[Collected data]
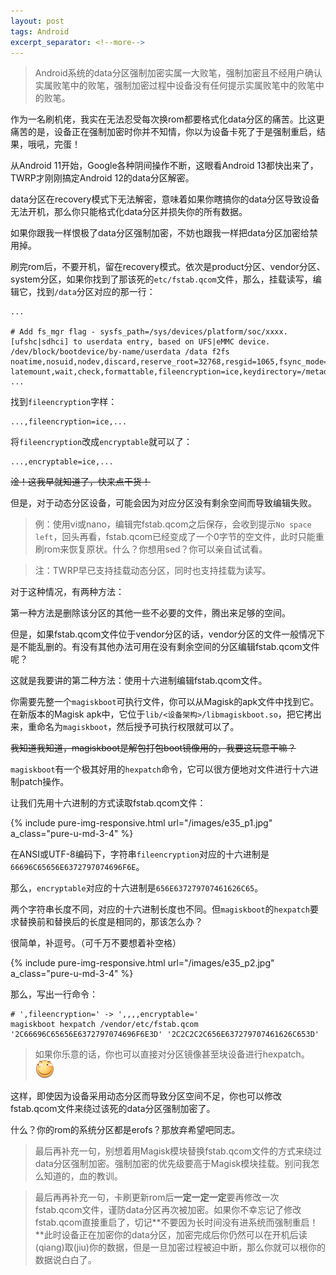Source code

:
 ```yaml
---
layout: post
tags: Android
excerpt_separator: <!--more-->
---
```


> Android系统的data分区强制加密实属一大败笔，强制加密且不经用户确认实属败笔中的败笔，强制加密过程中设备没有任何提示实属败笔中的败笔中的败笔。

作为一名刷机佬，我实在无法忍受每次换rom都要格式化data分区的痛苦。比这更痛苦的是，设备正在强制加密时你并不知情，你以为设备卡死了于是强制重启，结果，哦吼，完蛋！

<!--more-->

从Android 11开始，Google各种阴间操作不断，这眼看Android 13都快出来了，TWRP才刚刚搞定Android 12的data分区解密。

data分区在recovery模式下无法解密，意味着如果你瞎搞你的data分区导致设备无法开机，那么你只能格式化data分区并损失你的所有数据。

如果你跟我一样恨极了data分区强制加密，不妨也跟我一样把data分区加密给禁用掉。

刷完rom后，不要开机，留在recovery模式。依次是product分区、vendor分区、system分区，如果你找到了那该死的`etc/fstab.qcom`文件，那么，挂载读写，编辑它，找到`/data`分区对应的那一行：

```
...

# Add fs_mgr flag - sysfs_path=/sys/devices/platform/soc/xxxx.[ufshc|sdhci] to userdata entry, based on UFS|eMMC device.
/dev/block/bootdevice/by-name/userdata /data f2fs noatime,nosuid,nodev,discard,reserve_root=32768,resgid=1065,fsync_mode=nobarrier,inlinecrypt latemount,wait,check,formattable,fileencryption=ice,keydirectory=/metadata/vold/metadata_encryption,wrappedkey,quota,reservedsize=128M,sysfs_path=/sys/devices/platform/soc/1d84000.ufshc,checkpoint=fs
...
```

找到`fileencryption`字样：

```
...,fileencryption=ice,...
```

将`fileencryption`改成`encryptable`就可以了：

```
...,encryptable=ice,...
```

<del>淦！这我早就知道了，快来点干货！</del>

但是，对于动态分区设备，可能会因为对应分区没有剩余空间而导致编辑失败。

> 例：使用vi或nano，编辑完fstab.qcom之后保存，会收到提示`No space left`，回头再看，fstab.qcom已经变成了一个0字节的空文件，此时只能重刷rom来恢复原状。什么？你想用sed？你可以亲自试试看。

> 注：TWRP早已支持挂载动态分区，同时也支持挂载为读写。

对于这种情况，有两种方法：

第一种方法是删除该分区的其他一些不必要的文件，腾出来足够的空间。

但是，如果fstab.qcom文件位于vendor分区的话，vendor分区的文件一般情况下是不能乱删的。有没有其他办法可用在没有剩余空间的分区编辑fstab.qcom文件呢？

这就是我要讲的第二种方法：使用十六进制编辑fstab.qcom文件。

你需要先整一个`magiskboot`可执行文件，你可以从Magisk的apk文件中找到它。在新版本的Magisk apk中，它位于`lib/<设备架构>/libmagiskboot.so`，把它拷出来，重命名为`magiskboot`，然后授予可执行权限就可以了。

<del>我知道我知道，magiskboot是解包打包boot镜像用的，我要这玩意干嘛？</del>

`magiskboot`有一个极其好用的`hexpatch`命令，它可以很方便地对文件进行十六进制patch操作。

让我们先用十六进制的方式读取fstab.qcom文件：

{% include pure-img-responsive.html url="/images/e35_p1.jpg" a_class="pure-u-md-3-4" %}

在ANSI或UTF-8编码下，字符串`fileencryption`对应的十六进制是`66696C65656E6372797074696F6E`。

那么，`encryptable`对应的十六进制是`656E637279707461626C65`。

两个字符串长度不同，对应的十六进制长度也不同。但`magiskboot`的`hexpatch`要求替换前和替换后的长度是相同的，那该怎么办？

很简单，补逗号。（可千万不要想着补空格）

{% include pure-img-responsive.html url="/images/e35_p2.jpg" a_class="pure-u-md-3-4" %}

那么，写出一行命令：

```shell
# ',fileencryption=' -> ',,,,encryptable='
magiskboot hexpatch /vendor/etc/fstab.qcom '2C66696C65656E6372797074696F6E3D' '2C2C2C2C656E637279707461626C653D'
```

> 如果你乐意的话，你也可以直接对分区镜像甚至块设备进行hexpatch。![滑稽](/images/huaji.png)

这样，即使因为设备采用动态分区而导致分区空间不足，你也可以修改fstab.qcom文件来绕过该死的data分区强制加密了。

什么？你的rom的系统分区都是erofs？那放弃希望吧同志。

> 最后再补充一句，别想着用Magisk模块替换fstab.qcom文件的方式来绕过data分区强制加密。强制加密的优先级要高于Magisk模块挂载。别问我怎么知道的，血的教训。

> 最后再再补充一句，卡刷更新rom后**一定一定一定**要再修改一次fstab.qcom文件，谨防data分区再次被加密。如果你不幸忘记了修改fstab.qcom直接重启了，切记**不要因为长时间没有进系统而强制重启！**此时设备正在加密你的data分区，加密完成后你仍然可以在开机后读(qiang)取(jiu)你的数据，但是一旦加密过程被迫中断，那么你就可以根你的数据说白白了。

> [Your task]: Among the lines above, some may hold the string "devices". State how many, giving the number alone.

> [Response to this task]: 2